When we returned the next day to actually lodge the application we were given another checklist which asked for a whole bunch of other stuff and forms we hadn’t been given. As the officer clipped the forms we did have to the list and gave us a processing number we figured we’d go ahead and try. Anyway. We were asked for a photocopy of my wife’s IC – which hadn’t been mentioned the day before – and luckily I had one in my over-prepared file.
It was actually the second time I’d been there in a month. Last month I renewed the working stamp. That required me to drop a bunch of forms off and come back after 4 days. I was under the impression that the four days were to check that the company existed and filed its taxes etc etc and that when I came back they just had to stamp me and go.
So when I came back the following week I was surprised to have to wait from 10 in the morning until nearly 4pm. When I asked why, I was told that the boss was in a meeting and he was the only one who could decide to approve the permit. I was under the impression that the 4 days of processing were to decide whether to grant it or not.
Anyway, it was the same story this week. Lodge it at 10 and then wait around until 4 for somebody to approve it. But the real question is why is it such a torturous process? A friend recently applied for her Singapore work permit. She was given an appointment time, she turned up and the whole process was finished in under an hour. Quick, efficient, easy. Why not something like that here?
Instead there’s just confusion.

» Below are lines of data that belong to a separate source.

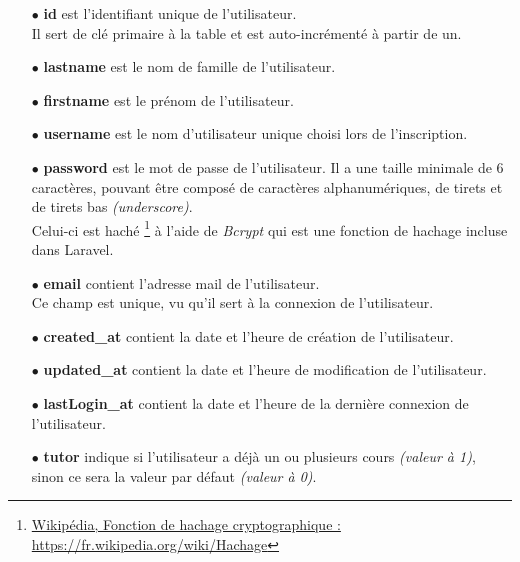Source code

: \begin{itemize}
    
    \item[$\bullet$] \textbf{id} est l'identifiant unique de l'utilisateur.\\
    Il sert de clé primaire à la table et est auto-incrémenté à partir de un.
    
    \item[$\bullet$] \textbf{lastname} est le nom de famille de l'utilisateur.
    
    \item[$\bullet$] \textbf{firstname} est le prénom de l'utilisateur.
    
    \item[$\bullet$] \textbf{username} est le nom d'utilisateur unique choisi lors de l'inscription.
    
    \item[$\bullet$] \textbf{password} est le mot de passe de l'utilisateur. Il a une taille minimale de 6 caractères, pouvant être composé de caractères alphanumériques, de tirets et de tirets bas \textit{(underscore)}.\\
    Celui-ci est haché \footnote{\href{https://fr.wikipedia.org/wiki/Fonction\_de\_hachage\_cryptographique}{Wikipédia, Fonction de hachage cryptographique :  https://fr.wikipedia.org/wiki/Hachage}} à l'aide de \textit{Bcrypt} qui est une fonction de hachage incluse dans Laravel.
    
    \item[$\bullet$] \textbf{email} contient l'adresse mail de l'utilisateur.\\
    Ce champ est unique, vu qu'il sert à la connexion de l'utilisateur.
    
    \item[$\bullet$] \textbf{created\_at} contient la date et l'heure de création de l'utilisateur.
    
    \item[$\bullet$] \textbf{updated\_at} contient la date et l'heure de modification de l'utilisateur.
    
    \item[$\bullet$] \textbf{lastLogin\_at} contient la date et l'heure de la dernière connexion de l'utilisateur.
    
    \item[$\bullet$] \textbf{tutor} indique si l'utilisateur a déjà un ou plusieurs cours \textit{(valeur à 1)}, sinon ce sera la valeur par défaut \textit{(valeur à 0)}.
    

\end{itemize}
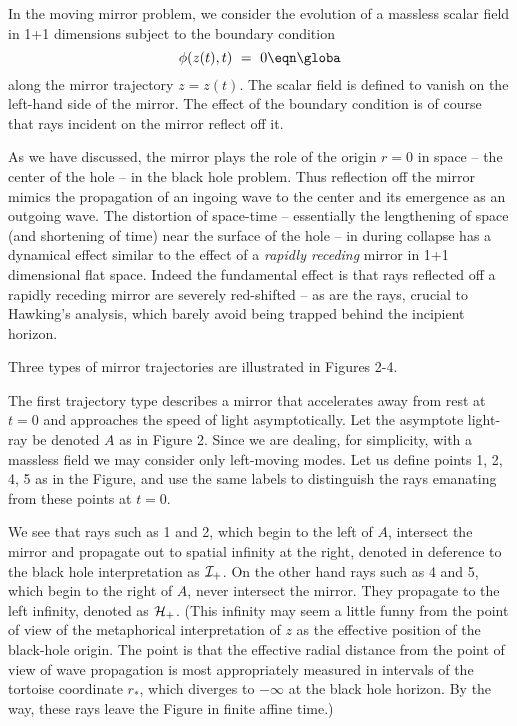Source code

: In the moving mirror problem, we
consider the evolution of a massless scalar field
in 1+1 dimensions subject to the
boundary condition
$$
\phi (z(t), t) ~=~ 0
\eqn\globa
$$
along the mirror trajectory $z = z(t)$.
The scalar field is defined to vanish on the left-hand side of the
mirror.
The effect of the boundary condition is of course that rays incident
on the mirror reflect off it.



As we have discussed,
the mirror plays the role of the origin $r=0$ in
space -- the center of the hole -- in the black hole problem.
Thus reflection off the mirror mimics the propagation of an ingoing
wave to the center and its emergence as an outgoing wave.  The
distortion of space-time -- essentially the
lengthening of space (and shortening of time) near the surface of
the hole --
in during collapse has a dynamical effect similar
to
the
effect of a
{\it rapidly receding\/} mirror in 1+1 dimensional flat space.
Indeed the fundamental effect
is that rays reflected off a rapidly
receding mirror are severely red-shifted --
as are the rays, crucial to Hawking's analysis, which
barely avoid being trapped behind the incipient horizon.


Three types of mirror trajectories
are illustrated in Figures 2-4.


The first trajectory type describes a mirror
that accelerates away
from rest at
$t=0$ and approaches the speed of light asymptotically.
Let the asymptote light-ray be denoted $A$ as in Figure 2.
Since we
are dealing, for simplicity,
with a massless field we may consider only left-moving modes.  Let us
define points 1, 2, 4, 5 as in the Figure, and use the same labels to
distinguish
the rays emanating from these points
at $t=0$.

We see that rays such as 1 and 2, which begin to the left of $A$, intersect
the mirror and propagate out to spatial infinity at the right, denoted
in deference to the black hole interpretation as ${\cal I}_+$.  On the
other hand rays such as 4 and 5, which begin to the right of $A$, never
intersect the mirror.  They propagate to the left infinity, denoted as
${\cal H}_+$.  (This infinity may seem  a little funny from the
point of view of the
metaphorical interpretation of
$z$ as the effective position of the black-hole origin.  The point is
that the effective radial distance from the point of view of wave
propagation is most
appropriately measured in intervals of the tortoise coordinate
$r_*$, which diverges to $-\infty$ at the black hole horizon.
By the way, these rays leave the Figure in finite affine time.)

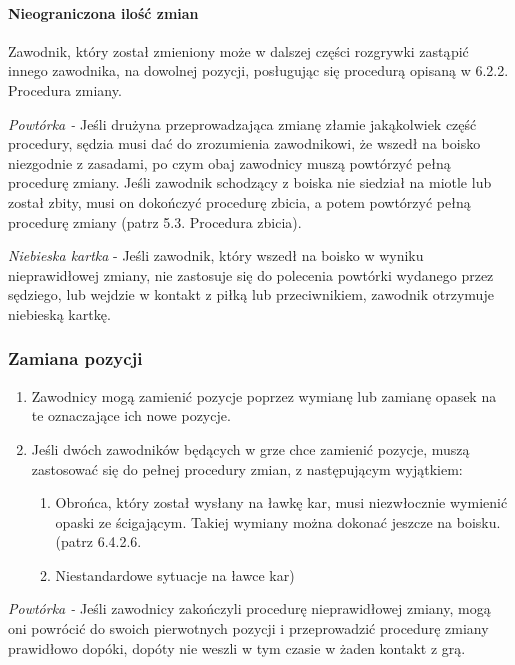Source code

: \documentclass[12pt]{article}
\begin{document}
\paragraph{Nieograniczona ilość zmian}
Zawodnik, który został
zmieniony może w dalszej części rozgrywki zastąpić innego zawodnika, na
dowolnej pozycji, posługując się procedurą opisaną w 6.2.2. Procedura
zmiany.

\emph{Powtórka -} Jeśli drużyna przeprowadzająca zmianę złamie
jakąkolwiek część procedury, sędzia musi dać do zrozumienia zawodnikowi,
że wszedł na boisko niezgodnie z zasadami, po czym obaj zawodnicy muszą
powtórzyć pełną procedurę zmiany. Jeśli zawodnik schodzący z boiska nie
siedział na miotle lub został zbity, musi on dokończyć procedurę zbicia,
a potem powtórzyć pełną procedurę zmiany (patrz 5.3. Procedura zbicia).

\emph{Niebieska kartka} - Jeśli zawodnik, który wszedł na boisko w
wyniku nieprawidłowej zmiany, nie zastosuje się do polecenia powtórki
wydanego przez sędziego, lub wejdzie w kontakt z piłką lub
przeciwnikiem, zawodnik otrzymuje niebieską kartkę.

\subsubsection{Zamiana pozycji}

\begin{enumerate}
\item
  Zawodnicy mogą zamienić pozycje poprzez wymianę lub zamianę opasek na
  te oznaczające ich nowe pozycje.
\item
  Jeśli dwóch zawodników będących w grze chce zamienić pozycje, muszą
  zastosować się do pełnej procedury zmian, z następującym wyjątkiem:

  \begin{enumerate}
  \item
        Obrońca, który został wysłany na ławkę kar, musi niezwłocznie
    wymienić opaski ze ścigającym. Takiej wymiany można dokonać jeszcze
    na boisku. (patrz 6.4.2.6.\item Niestandardowe sytuacje na ławce kar)
      \end{enumerate}
\end{enumerate}

\emph{Powtórka -} Jeśli zawodnicy zakończyli procedurę nieprawidłowej
zmiany, mogą oni powrócić do swoich pierwotnych pozycji i przeprowadzić
procedurę zmiany prawidłowo dopóki, dopóty nie weszli w
tym czasie w żaden kontakt z grą.
\end{document}
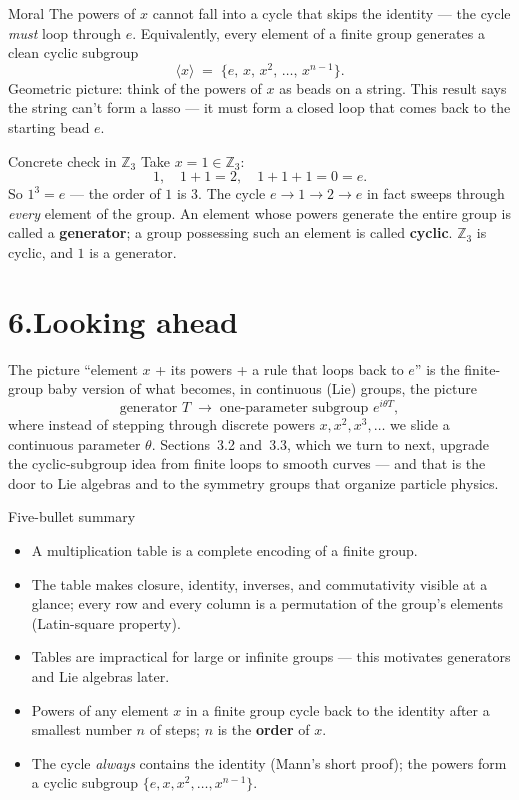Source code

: \documentclass[11pt]{article}
\begin{document}
\begin{keybox}{Moral}
The powers of $x$ cannot fall into a cycle that skips the identity --- the
cycle \emph{must} loop through $e$. Equivalently, every element of a
finite group generates a clean cyclic subgroup
\[
  \langle x \rangle \;=\; \{e,\, x,\, x^2,\, \ldots,\, x^{n-1}\}.
\]
Geometric picture: think of the powers of $x$ as beads on a string. This
result says the string can't form a lasso --- it must form a closed loop
that comes back to the starting bead $e$.
\end{keybox}

\begin{examplebox}{Concrete check in $\mathbb{Z}_3$}
Take $x = 1 \in \mathbb{Z}_3$:
\[
  1, \quad 1+1 = 2, \quad 1+1+1 = 0 = e.
\]
So $1^3 = e$ --- the order of $1$ is $3$. The cycle
$e \to 1 \to 2 \to e$ in fact sweeps through \emph{every} element of the
group. An element whose powers generate the entire group is called a
\textbf{generator}; a group possessing such an element is called
\textbf{cyclic}. $\mathbb{Z}_3$ is cyclic, and $1$ is a generator.
\end{examplebox}

\section*{6.\quad Looking ahead}

The picture ``element $x$ + its powers + a rule that loops back to $e$''
is the finite-group baby version of what becomes, in continuous (Lie)
groups, the picture
\[
  \text{generator } T \;\longrightarrow\;
  \text{one-parameter subgroup } e^{i\theta T},
\]
where instead of stepping through discrete powers $x, x^2, x^3, \ldots$ we
slide a continuous parameter $\theta$. Sections~3.2 and~3.3, which we
turn to next, upgrade the cyclic-subgroup idea from finite loops to
smooth curves --- and that is the door to Lie algebras and to the
symmetry groups that organize particle physics.

\vspace{1em}
\begin{keybox}{Five-bullet summary}
\begin{itemize}[leftmargin=1.5em, itemsep=2pt]
  \item A multiplication table is a complete encoding of a finite group.
  \item The table makes closure, identity, inverses, and commutativity
    visible at a glance; every row and every column is a permutation of
    the group's elements (Latin-square property).
  \item Tables are impractical for large or infinite groups --- this
    motivates generators and Lie algebras later.
  \item Powers of any element $x$ in a finite group cycle back to the
    identity after a smallest number $n$ of steps; $n$ is the
    \textbf{order} of $x$.
  \item The cycle \emph{always} contains the identity (Mann's short
    proof); the powers form a cyclic subgroup
    $\{e, x, x^2, \ldots, x^{n-1}\}$.
\end{itemize}
\end{keybox}
\end{document}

I live in Putrajaya, less than three km from the immigration department. But they only process spouse applications for Chinese and African nationals. So, I have to apply at the dilapidated offices in Pusat Bandar Damansara. The place smells like a toilet and it’s chaotic to say the least. The seats are uncomfortable, damaged and ripped. The walls are grubby – even the illuminated signs on most of the processing counters have stopped working.
It feels old and uncared for and the roomful often desperate foreigners respond by dropping rubbish on the floor and picking holes in the chairs, desks and furnishings. I have to admit that the staff do their best to be helpful but they seem to be dealing with a system and a location that they know doesn’t work either.
And despite the opening hours posted on the wall outside the building, the social visa unit closes for an hour for lunch, from 1pm to 2pm. Nowhere is this signed or indicated. The staff just quietly slope off one by one until you’re left sitting in a room full of empty counters.
How about a staggered lunch break and shifts like in most other commercial and government offices. Most of the waiting people remain in their seats because they’re scared to leave and miss their number as they don’t know when the officers are coming back. And the other contradictions – a sign saying no food and drink and close by an F&N vending machine.
As I mentioned, the staff do their best to be helpful. They’ll tell you to come back after lunch but then look at you blankly when you ask what time that means. You suggest any time – 2, 3, 4 o’clock – and they’ll agree with you. but they’ve got no more idea than you when the backroom staff will choose to look at your papers and make the necessary signatures.
If it’s designed as a way to put people off a life in Malaysia, then it’s incredibly successful. And for many of the less fortunate people in the room it’s an indication of the way Malaysia will treat them. It needs to be better.